Sofka Zinovieff has published two acclaimed works of nonfiction, Eurydice Street and Red Princess, a biography of her paternal grandmother.

She applied the Page 69 Test to The House on Paradise Street, her first novel, and reported the following:
This page [inset below, click to enlarge] works well as a chancy dip into the book. Maud, an English woman living in Athens, recalls the first day she met Nikitas – a charismatic, older journalist to whom she was married. We know that Nikitas has now died – 20 years later – in a mysterious car accident, though it isn’t made clear on this page. One of the main themes of the book is Maud trying to find out more about her husband’s past. He had been born 62 years earlier, in prison. His mother, Antigone, had been a left-wing partisan during the Nazi occupation and then left him behind in Greece to go into exile in the Soviet Union. If Maud’s English voice is one of the main narratives of the book, Antigone’s is the other. The old Greek woman returns to Greece after her son’s death and terrible family divisions are re-opened as she recalls her past and the wounds of the Civil War.

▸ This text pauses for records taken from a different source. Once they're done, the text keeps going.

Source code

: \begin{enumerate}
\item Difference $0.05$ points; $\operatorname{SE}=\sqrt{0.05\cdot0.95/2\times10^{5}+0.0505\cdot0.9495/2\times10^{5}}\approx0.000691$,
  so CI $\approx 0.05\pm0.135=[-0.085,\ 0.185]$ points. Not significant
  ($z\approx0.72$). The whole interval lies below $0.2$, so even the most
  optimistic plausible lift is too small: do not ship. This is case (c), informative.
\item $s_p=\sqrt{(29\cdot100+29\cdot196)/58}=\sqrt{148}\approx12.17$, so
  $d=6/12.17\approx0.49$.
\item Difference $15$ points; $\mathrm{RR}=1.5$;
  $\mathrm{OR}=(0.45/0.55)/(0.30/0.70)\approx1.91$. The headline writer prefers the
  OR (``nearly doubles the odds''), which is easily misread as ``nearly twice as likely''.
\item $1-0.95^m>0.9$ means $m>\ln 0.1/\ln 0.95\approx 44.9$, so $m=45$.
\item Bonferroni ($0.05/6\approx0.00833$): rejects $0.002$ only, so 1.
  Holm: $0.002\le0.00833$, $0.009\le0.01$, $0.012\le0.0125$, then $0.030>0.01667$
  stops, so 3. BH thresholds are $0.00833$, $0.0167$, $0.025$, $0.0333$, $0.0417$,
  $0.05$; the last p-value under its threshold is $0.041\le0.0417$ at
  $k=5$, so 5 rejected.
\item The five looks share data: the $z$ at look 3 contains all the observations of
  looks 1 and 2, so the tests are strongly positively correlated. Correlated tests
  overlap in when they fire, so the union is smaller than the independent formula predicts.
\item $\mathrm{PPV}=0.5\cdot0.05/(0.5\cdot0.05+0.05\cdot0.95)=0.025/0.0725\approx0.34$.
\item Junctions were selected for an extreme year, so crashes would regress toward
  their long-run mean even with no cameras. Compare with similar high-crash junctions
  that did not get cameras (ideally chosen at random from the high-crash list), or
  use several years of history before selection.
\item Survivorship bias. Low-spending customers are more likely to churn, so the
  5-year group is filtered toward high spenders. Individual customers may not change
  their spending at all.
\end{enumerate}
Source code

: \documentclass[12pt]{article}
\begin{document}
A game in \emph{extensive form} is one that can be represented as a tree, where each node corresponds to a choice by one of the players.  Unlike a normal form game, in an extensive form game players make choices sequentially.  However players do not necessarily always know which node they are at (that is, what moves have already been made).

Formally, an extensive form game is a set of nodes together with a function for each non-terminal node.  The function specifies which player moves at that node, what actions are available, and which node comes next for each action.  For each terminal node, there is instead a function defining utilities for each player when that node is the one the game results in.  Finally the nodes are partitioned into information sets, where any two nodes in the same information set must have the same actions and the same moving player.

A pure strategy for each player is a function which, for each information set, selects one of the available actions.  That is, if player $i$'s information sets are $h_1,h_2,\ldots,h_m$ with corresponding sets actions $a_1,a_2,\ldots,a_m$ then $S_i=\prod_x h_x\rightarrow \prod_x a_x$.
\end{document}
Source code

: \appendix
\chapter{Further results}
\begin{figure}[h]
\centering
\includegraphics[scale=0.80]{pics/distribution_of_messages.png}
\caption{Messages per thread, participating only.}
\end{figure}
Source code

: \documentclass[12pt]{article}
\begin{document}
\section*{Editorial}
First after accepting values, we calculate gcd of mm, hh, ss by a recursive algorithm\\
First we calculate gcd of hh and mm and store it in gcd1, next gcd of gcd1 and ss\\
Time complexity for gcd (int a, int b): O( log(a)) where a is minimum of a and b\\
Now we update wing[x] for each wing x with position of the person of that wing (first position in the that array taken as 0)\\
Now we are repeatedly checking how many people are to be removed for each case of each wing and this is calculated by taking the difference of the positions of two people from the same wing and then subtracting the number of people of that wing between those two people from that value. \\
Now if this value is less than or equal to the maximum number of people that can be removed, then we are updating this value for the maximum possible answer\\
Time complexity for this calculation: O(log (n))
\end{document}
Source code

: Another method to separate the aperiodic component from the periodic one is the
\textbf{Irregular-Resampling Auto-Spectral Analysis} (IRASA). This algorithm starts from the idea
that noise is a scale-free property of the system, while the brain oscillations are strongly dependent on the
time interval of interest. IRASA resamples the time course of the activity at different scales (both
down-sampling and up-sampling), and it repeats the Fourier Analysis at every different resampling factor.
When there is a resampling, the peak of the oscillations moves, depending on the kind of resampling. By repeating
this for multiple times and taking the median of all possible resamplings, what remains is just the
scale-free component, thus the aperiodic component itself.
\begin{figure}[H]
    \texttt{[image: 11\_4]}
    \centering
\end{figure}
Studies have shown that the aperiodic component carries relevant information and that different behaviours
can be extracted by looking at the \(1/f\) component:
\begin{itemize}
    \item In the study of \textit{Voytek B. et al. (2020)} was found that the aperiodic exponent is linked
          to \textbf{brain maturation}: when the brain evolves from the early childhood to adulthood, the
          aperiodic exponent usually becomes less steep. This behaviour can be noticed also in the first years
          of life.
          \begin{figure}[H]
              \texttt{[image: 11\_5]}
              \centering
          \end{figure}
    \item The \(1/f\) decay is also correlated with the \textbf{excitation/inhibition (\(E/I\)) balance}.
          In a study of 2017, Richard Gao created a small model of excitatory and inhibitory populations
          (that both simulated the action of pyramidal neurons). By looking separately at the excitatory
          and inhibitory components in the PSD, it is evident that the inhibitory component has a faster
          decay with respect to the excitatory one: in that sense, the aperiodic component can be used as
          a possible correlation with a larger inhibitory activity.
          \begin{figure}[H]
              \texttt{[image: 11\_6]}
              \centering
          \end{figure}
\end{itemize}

This first meeting between Maud and Nikitas brings in many of the themes of the book: death and burial in Greece; the outsider trying to understand Greece; memory and its slippery tricks. Maud is an anthropology student at this stage and she is always observing what is going on around her. She doesn’t understand everything – she doesn’t yet speak the language well – but she is intrigued. Nikitas attempts his seduction by taking Maud to lunch at the First Cemetery – Athens’ most glamorous graveyard, where the workers have a little ouzo cafe. Nikitas views this expedition like a challenge and it works. After drinking too much ouzo and eating the delicious mezedes, the walk through the green, shady cemetery is something Maud will never forget.